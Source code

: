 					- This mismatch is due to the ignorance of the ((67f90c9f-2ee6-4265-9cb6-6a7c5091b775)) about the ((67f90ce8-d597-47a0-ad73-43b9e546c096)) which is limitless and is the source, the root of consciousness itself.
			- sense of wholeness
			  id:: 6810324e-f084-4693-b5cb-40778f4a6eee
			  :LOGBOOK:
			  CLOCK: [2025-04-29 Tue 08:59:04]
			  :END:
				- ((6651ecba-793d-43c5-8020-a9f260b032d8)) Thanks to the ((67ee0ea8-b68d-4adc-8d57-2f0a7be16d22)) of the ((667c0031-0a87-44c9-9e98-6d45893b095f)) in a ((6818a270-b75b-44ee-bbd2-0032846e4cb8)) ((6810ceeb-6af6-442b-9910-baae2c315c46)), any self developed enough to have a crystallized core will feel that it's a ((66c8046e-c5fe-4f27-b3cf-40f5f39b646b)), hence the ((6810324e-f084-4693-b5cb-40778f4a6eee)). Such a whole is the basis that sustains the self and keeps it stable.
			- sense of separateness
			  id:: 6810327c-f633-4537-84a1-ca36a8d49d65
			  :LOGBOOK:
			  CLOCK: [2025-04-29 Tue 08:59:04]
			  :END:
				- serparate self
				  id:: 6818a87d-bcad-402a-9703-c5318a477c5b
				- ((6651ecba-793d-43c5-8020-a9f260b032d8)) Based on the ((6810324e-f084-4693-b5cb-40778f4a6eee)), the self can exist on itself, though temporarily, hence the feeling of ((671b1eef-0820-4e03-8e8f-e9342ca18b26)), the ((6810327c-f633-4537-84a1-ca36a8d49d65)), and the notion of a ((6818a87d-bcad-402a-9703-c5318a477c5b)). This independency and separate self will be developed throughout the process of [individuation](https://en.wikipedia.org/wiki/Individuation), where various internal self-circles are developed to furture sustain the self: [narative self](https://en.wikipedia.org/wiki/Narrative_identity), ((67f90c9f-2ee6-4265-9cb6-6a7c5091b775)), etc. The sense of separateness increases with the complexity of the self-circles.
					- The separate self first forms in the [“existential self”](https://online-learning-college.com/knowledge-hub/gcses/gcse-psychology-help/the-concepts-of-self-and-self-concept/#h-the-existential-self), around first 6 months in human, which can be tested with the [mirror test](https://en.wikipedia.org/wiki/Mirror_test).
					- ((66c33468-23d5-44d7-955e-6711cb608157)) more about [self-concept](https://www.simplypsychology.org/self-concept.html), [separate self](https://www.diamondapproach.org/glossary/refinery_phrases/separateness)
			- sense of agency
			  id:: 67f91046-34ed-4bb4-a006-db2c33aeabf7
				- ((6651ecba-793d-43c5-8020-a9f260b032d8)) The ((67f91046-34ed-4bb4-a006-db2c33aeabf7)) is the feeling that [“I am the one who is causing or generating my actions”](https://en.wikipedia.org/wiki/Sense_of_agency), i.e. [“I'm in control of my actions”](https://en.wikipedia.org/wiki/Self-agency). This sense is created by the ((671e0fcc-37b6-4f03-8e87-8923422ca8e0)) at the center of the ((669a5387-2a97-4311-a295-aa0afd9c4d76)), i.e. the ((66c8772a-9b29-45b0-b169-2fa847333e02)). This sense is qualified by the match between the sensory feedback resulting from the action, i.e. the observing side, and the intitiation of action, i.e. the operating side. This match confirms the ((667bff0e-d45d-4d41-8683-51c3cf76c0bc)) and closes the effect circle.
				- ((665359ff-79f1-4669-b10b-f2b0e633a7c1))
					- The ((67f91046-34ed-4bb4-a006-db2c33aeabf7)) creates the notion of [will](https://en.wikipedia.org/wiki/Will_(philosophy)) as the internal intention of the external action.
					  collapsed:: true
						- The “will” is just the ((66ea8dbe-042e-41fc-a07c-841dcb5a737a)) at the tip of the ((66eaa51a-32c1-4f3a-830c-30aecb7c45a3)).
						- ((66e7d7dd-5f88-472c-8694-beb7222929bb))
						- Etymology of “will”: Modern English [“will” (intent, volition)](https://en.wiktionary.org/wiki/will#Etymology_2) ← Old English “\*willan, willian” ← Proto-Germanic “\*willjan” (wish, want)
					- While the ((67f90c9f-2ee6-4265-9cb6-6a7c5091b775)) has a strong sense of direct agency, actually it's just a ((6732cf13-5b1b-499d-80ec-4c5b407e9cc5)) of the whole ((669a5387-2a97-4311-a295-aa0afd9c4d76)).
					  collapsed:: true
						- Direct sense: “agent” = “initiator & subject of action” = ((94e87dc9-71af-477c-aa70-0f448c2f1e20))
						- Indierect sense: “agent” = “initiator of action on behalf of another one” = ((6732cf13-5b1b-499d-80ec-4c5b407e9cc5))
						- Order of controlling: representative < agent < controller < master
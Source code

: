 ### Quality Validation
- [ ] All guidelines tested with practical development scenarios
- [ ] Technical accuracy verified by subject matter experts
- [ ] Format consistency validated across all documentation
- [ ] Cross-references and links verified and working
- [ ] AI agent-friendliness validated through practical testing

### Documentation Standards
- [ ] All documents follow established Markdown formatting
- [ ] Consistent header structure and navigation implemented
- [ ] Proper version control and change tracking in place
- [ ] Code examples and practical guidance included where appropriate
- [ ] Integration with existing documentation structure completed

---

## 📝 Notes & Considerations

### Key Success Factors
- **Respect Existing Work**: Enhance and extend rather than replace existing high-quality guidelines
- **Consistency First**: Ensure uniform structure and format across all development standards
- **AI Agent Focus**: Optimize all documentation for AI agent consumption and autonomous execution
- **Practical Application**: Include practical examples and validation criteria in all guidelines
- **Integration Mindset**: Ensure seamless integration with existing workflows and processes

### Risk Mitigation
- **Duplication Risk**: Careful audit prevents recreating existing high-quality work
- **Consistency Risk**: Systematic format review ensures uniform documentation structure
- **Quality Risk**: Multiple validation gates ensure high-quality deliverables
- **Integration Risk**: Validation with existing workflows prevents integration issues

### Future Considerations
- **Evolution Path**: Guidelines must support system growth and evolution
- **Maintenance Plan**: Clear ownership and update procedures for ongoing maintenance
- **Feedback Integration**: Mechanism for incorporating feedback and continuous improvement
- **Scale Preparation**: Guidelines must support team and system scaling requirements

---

+++++

Task to complete :: Needed here are the exact lines from the start of the material through the line that contains "id:: 6818a87d-bcad-402a-9703-c5318a477c5b", and no others.

Task answer ::
Source code

: 					- This mismatch is due to the ignorance of the ((67f90c9f-2ee6-4265-9cb6-6a7c5091b775)) about the ((67f90ce8-d597-47a0-ad73-43b9e546c096)) which is limitless and is the source, the root of consciousness itself.
			- sense of wholeness
			  id:: 6810324e-f084-4693-b5cb-40778f4a6eee
			  :LOGBOOK:
			  CLOCK: [2025-04-29 Tue 08:59:04]
			  :END:
				- ((6651ecba-793d-43c5-8020-a9f260b032d8)) Thanks to the ((67ee0ea8-b68d-4adc-8d57-2f0a7be16d22)) of the ((667c0031-0a87-44c9-9e98-6d45893b095f)) in a ((6818a270-b75b-44ee-bbd2-0032846e4cb8)) ((6810ceeb-6af6-442b-9910-baae2c315c46)), any self developed enough to have a crystallized core will feel that it's a ((66c8046e-c5fe-4f27-b3cf-40f5f39b646b)), hence the ((6810324e-f084-4693-b5cb-40778f4a6eee)). Such a whole is the basis that sustains the self and keeps it stable.
			- sense of separateness
			  id:: 6810327c-f633-4537-84a1-ca36a8d49d65
			  :LOGBOOK:
			  CLOCK: [2025-04-29 Tue 08:59:04]
			  :END:
				- serparate self
				  id:: 6818a87d-bcad-402a-9703-c5318a477c5b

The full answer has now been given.